A former U.S. ambassador to Ethiopia says he thinks it's a "mistake" for Ethiopian troops to join the AMISOM force in Somalia. AMISOM is the African Union Mission in Somalia.
David Shinn is an adjunct professor at the Elliott School of International Affairs at George Washington University. He said it could be of particular concern "if Ethiopian forces are expected to go beyond the immediate Ethiopia/Somalia border area. Everyone knows that they have been crossing the border into Somalia for some time now confronting al-Shabab forces or any hostile forces for that matter."
AMISOM has driven al-Shabab from the capital Mogadishu, but the militant group still controls areas of the country.

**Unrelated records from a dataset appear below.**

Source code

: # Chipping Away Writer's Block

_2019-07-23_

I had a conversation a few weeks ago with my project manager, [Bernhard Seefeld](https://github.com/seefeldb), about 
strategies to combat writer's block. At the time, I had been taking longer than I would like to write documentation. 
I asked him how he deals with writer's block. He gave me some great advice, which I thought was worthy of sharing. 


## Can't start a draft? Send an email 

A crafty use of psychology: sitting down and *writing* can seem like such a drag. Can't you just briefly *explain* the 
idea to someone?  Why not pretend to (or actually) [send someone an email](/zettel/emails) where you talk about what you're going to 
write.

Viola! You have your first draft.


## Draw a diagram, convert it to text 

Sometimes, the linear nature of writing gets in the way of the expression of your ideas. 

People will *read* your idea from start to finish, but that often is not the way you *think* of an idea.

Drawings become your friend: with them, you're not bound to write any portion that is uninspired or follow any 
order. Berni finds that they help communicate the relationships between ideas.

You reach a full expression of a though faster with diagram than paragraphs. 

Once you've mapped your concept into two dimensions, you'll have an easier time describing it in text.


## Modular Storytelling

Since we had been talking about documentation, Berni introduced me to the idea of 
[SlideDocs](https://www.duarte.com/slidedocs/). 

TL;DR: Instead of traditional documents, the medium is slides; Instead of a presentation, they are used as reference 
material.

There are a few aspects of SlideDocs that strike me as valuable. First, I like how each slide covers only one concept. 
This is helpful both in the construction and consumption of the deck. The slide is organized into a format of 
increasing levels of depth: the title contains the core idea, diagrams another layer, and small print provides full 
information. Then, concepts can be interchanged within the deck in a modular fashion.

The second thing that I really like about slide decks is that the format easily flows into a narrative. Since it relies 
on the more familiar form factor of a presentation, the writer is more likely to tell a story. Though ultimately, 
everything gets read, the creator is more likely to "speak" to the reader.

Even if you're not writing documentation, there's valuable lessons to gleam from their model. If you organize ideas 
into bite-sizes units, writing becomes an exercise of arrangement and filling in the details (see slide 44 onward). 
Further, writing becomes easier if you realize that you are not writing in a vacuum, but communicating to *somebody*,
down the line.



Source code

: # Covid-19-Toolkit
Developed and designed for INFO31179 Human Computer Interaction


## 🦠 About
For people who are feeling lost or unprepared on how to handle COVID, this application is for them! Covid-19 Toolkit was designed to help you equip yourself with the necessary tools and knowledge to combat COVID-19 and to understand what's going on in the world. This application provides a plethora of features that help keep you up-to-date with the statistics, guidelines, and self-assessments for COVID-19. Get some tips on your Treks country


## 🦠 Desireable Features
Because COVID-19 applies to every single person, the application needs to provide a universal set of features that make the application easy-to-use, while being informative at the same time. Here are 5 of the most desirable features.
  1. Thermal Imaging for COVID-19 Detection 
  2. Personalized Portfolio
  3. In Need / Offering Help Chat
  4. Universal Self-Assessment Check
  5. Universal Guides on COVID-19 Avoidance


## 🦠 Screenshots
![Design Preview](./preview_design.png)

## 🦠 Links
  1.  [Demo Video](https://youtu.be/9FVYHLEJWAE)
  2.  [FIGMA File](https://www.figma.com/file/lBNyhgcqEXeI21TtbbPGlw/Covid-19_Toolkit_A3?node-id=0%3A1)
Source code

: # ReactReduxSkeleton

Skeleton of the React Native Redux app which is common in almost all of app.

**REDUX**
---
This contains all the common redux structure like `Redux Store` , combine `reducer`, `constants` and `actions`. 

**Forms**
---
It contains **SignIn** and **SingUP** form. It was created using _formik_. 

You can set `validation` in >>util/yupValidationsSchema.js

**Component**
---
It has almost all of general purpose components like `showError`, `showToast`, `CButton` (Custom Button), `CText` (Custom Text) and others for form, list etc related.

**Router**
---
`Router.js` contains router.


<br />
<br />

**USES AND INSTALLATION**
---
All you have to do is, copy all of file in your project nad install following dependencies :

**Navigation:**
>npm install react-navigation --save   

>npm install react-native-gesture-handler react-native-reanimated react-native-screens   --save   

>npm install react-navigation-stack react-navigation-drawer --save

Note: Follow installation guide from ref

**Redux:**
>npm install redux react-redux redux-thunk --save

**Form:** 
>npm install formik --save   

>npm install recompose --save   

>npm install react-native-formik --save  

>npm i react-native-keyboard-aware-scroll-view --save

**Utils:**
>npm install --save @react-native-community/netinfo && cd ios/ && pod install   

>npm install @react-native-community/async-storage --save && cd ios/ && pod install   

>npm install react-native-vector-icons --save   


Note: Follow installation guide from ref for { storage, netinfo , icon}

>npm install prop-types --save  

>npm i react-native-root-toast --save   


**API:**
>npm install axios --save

Shinn said the Ethiopian incursions into Somalia of late have been "fairly low key and hasn't drawn a lot of attention. But it's all been done in the context of a bilateral action obviously with the support of the Somali government.
But by joining AMISOM, this I think is going to revive the Ethiopian intervention more broadly in Somalia that they engaged in from the very beginning of 2007 through January of 2009, particularly their engagement in Mogadishu. And that did not end well."
At the time, Ethiopian forces helped drive out the Islamic Courts Union, which had imposed Sharia law in the country. The relationship between Ethiopia and Somalia over the years has included conflict.
Shinn said the Ethiopian decision move could allow al-Shabab to use it as a "rallying cry" to recruit new members.
He said that it's unclear what Ethiopia would gain by joining AMISOM, aside from possible reimbursement for its military operations in Somalia. It's currently funding those operations itself. He said that the move probably would not enhance Ethiopia's border security, which is already "pretty good."